0

I receive the same data each week that comes with the same names on the excel tabs. I need to first group all the sheets with the same name and do an operation on them before I combine them all together. For example:

    Week1.xlsx (workbook) 
     - Blue (sheet) - has a column named type that just says "Color"
     - Red (sheet) - has a column named type that just says "Color"
     - Green (sheet)` - has a column named type that just says "Color"


    Week2.xlsx (workbook) 
     - Blue (sheet) - has a column named type that just says "Color"
     - Red (sheet) - has a column named type that just says "Color"
     - Green (sheet) - has a column named type that just says "Color"

etc.

I need to combine all the common sheets together and modify the type column to say which color sheet it came from. If I combined them all together, then the type column will only be populated with "Color", so the name of the sheet is the only piece of information that tells me how to organize it.

Final output: all-data.xlsx

Type
Color - Blue
Color - Red
Color - Blue
Color - Green
.
.
.

I don't necessarily need help with the second part (modifying the columns), I just want to know how to combine all the common sheets together (possibly in a list) that I can them access by name.

  • 2
    I don't think I understand the question. Which part of the code do you need help with? Can you reduce the code to include only that part? How should your final output look like? – Ronak Shah Feb 25 '21 at 08:58
  • Look at the [readxl package](https://readxl.tidyverse.org/), part of the tidyverse. – Limey Feb 25 '21 at 09:44
  • @RonakShah I need help with taking multiple excel sheets and combining all the tabs that have common names. I edited it for clarity. I think once I get that I will be able to get through everything else. – Adrian Fletcher Feb 25 '21 at 18:28

1 Answers1

0

EDIT: I was not sure how to mark this as duplicate, but I just submitted it for review. Please see the post below for more answers.

Ok I found an answer from this post that perfectly sums the issue. Specifically, the portion that says .id = 'sheet_name' accomplishes my goal by assigning each row to the name of the sheet.

library(tidyverse)
library(readxl)

dir_path <- "~/test_dir/"         # target directory path where the xlsx files are located. 
re_file <- "^test[0-9]\\.xlsx"    # regex pattern to match the file name format, in this case 'test1.xlsx', 'test2.xlsx' etc, but could simply be 'xlsx'.
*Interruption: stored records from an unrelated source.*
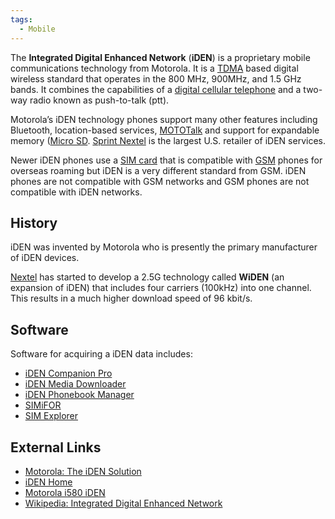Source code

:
 ```yaml
---
tags:
  - Mobile
---
```

The **Integrated Digital Enhanced Network** (**iDEN**) is a proprietary
mobile communications technology from Motorola.
It is a [TDMA](tdma.md) based digital wireless standard that
operates in the 800 MHz, 900MHz, and 1.5 GHz bands. It combines the
capabilities of a [digital cellular telephone](cell_phones.md)
and a two-way radio known as push-to-talk (ptt).

Motorola’s iDEN technology phones support many other features including
Bluetooth, location-based services, [MOTOTalk](mototalk.md) and support for
expandable memory ([Micro SD](micro_sd.md). [Sprint Nextel](sprint_nextel.md)
is the largest U.S. retailer of iDEN services.

Newer iDEN phones use a [SIM card](sim_cards.md) that is compatible with
[GSM](gsm.md) phones for overseas roaming but iDEN is a very different standard
from GSM. iDEN phones are not compatible with GSM networks and GSM phones are
not compatible with iDEN networks.

## History

iDEN was invented by Motorola who is presently the primary manufacturer
of iDEN devices.

[Nextel](nextel.md) has started to develop a 2.5G technology
called **WiDEN** (an expansion of iDEN) that includes four carriers
(100kHz) into one channel. This results in a much higher download speed
of 96 kbit/s.

## Software

Software for acquiring a iDEN data includes:

* [iDEN Companion Pro](iden_companion_pro.md)
* [iDEN Media Downloader](iden_media_downloader.md)
* [iDEN Phonebook Manager](iden_phonebook_manager.md)
* [SIMiFOR](simifor.md)
* [SIM Explorer](sim_explorer.md)

## External Links

* [Motorola: The iDEN Solution](http://idenphones.motorola.com/idenHome/common/what_is_iden.jsp)
* [iDEN Home](http://idenphones.motorola.com/iden/iden_home.jsp)
* [Motorola i580 iDEN](http://www.phoneyworld.com/newspage.aspx?n=1907)
* [Wikipedia: Integrated Digital Enhanced Network](http://en.wikipedia.org/wiki/Integrated_Digital_Enhanced_Network)
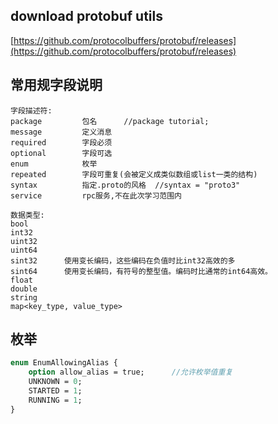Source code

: ## download protobuf utils

[https://github.com/protocolbuffers/protobuf/releases](https://github.com/protocolbuffers/protobuf/releases)

## 常用规字段说明

```
字段描述符:
package         包名      //package tutorial;
message         定义消息
required        字段必须
optional        字段可选
enum            枚举
repeated        字段可重复(会被定义成类似数组或list一类的结构)
syntax          指定.proto的风格  //syntax = "proto3"
service         rpc服务,不在此次学习范围内

数据类型:
bool
int32
uint32
uint64
sint32      使用变长编码，这些编码在负值时比int32高效的多
sint64      使用变长编码，有符号的整型值。编码时比通常的int64高效。
float
double
string
map<key_type, value_type> 
```

## 枚举

```protobuf
enum EnumAllowingAlias {
    option allow_alias = true;      //允许枚举值重复
    UNKNOWN = 0;
    STARTED = 1;
    RUNNING = 1;
}
```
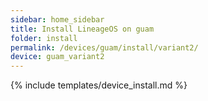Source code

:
 ```yaml
---
sidebar: home_sidebar
title: Install LineageOS on guam
folder: install
permalink: /devices/guam/install/variant2/
device: guam_variant2
---
```

{% include templates/device_install.md %}
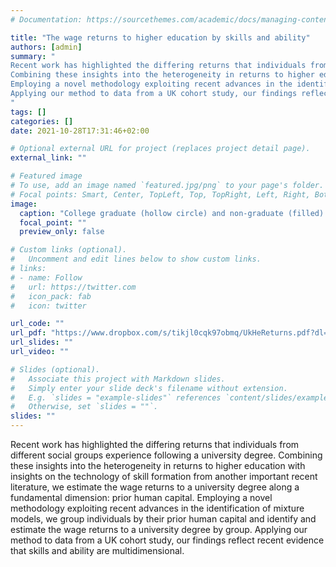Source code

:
 ```yaml
---
# Documentation: https://sourcethemes.com/academic/docs/managing-content/

title: "The wage returns to higher education by skills and ability"
authors: [admin]
summary: "
Recent work has highlighted the differing returns that individuals from different social groups experience following a university degree.
Combining these insights into the heterogeneity in returns to higher education with insights on the technology of skill formation from another important recent literature, we estimate the wage returns to a university degree along a fundamental dimension: prior human capital.
Employing a novel methodology exploiting recent advances in the identification of mixture models, we group individuals by their prior human capital and identify and estimate the wage returns to a university degree by group.
Applying our method to data from a UK cohort study, our findings reflect recent evidence that skills and ability are multidimensional.
"
tags: []
categories: []
date: 2021-10-28T17:31:46+02:00

# Optional external URL for project (replaces project detail page).
external_link: ""

# Featured image
# To use, add an image named `featured.jpg/png` to your page's folder.
# Focal points: Smart, Center, TopLeft, Top, TopRight, Left, Right, BottomLeft, Bottom, BottomRight.
image:
  caption: "College graduate (hollow circle) and non-graduate (filled) wages by type, arranged in cognitive (x-axis) and non-cognitive (y-axis) ability space. The value-label in white is the graduate wage premium in percentage terms. This data for this plot is females in the BCS1970."
  focal_point: ""
  preview_only: false

# Custom links (optional).
#   Uncomment and edit lines below to show custom links.
# links:
# - name: Follow
#   url: https://twitter.com
#   icon_pack: fab
#   icon: twitter

url_code: ""
url_pdf: "https://www.dropbox.com/s/tikjl0cqk97obmq/UkHeReturns.pdf?dl=0"
url_slides: ""
url_video: ""

# Slides (optional).
#   Associate this project with Markdown slides.
#   Simply enter your slide deck's filename without extension.
#   E.g. `slides = "example-slides"` references `content/slides/example-slides.md`.
#   Otherwise, set `slides = ""`.
slides: ""
---
```


Recent work has highlighted the differing returns that individuals from different social groups experience following a university degree.
Combining these insights into the heterogeneity in returns to higher education with insights on the technology of skill formation from another important recent literature, we estimate the wage returns to a university degree along a fundamental dimension: prior human capital.
Employing a novel methodology exploiting recent advances in the identification of mixture models, we group individuals by their prior human capital and identify and estimate the wage returns to a university degree by group.
Applying our method to data from a UK cohort study, our findings reflect recent evidence that skills and ability are multidimensional.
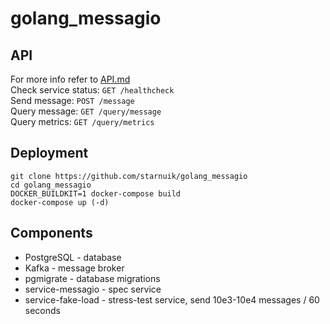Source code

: # golang_messagio

## API
For more info refer to [API.md](API.md)<br>
Check service status: `GET /healthcheck`<br>
Send message: `POST /message`<br>
Query message: `GET /query/message`<br>
Query metrics: `GET /query/metrics`<br>

## Deployment
```
git clone https://github.com/starnuik/golang_messagio
cd golang_messagio
DOCKER_BUILDKIT=1 docker-compose build
docker-compose up (-d)
```

## Components
* PostgreSQL - database
* Kafka - message broker
* pgmigrate - database migrations
* service-messagio - spec service
* service-fake-load - stress-test service, send 10e3-10e4 messages / 60 seconds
read_sheets <- function(dir_path, file){
  xlsx_file <- paste0(dir_path, file)
  xlsx_file %>%
    excel_sheets() %>%
    set_names() %>%
    map_df(read_excel, path = xlsx_file, .id = 'sheet_name') %>% 
    mutate(file_name = file) %>% 
    select(file_name, sheet_name, everything())
}

df <- list.files(dir_path, re_file) %>% 
  map_df(~ read_sheets(dir_path, .))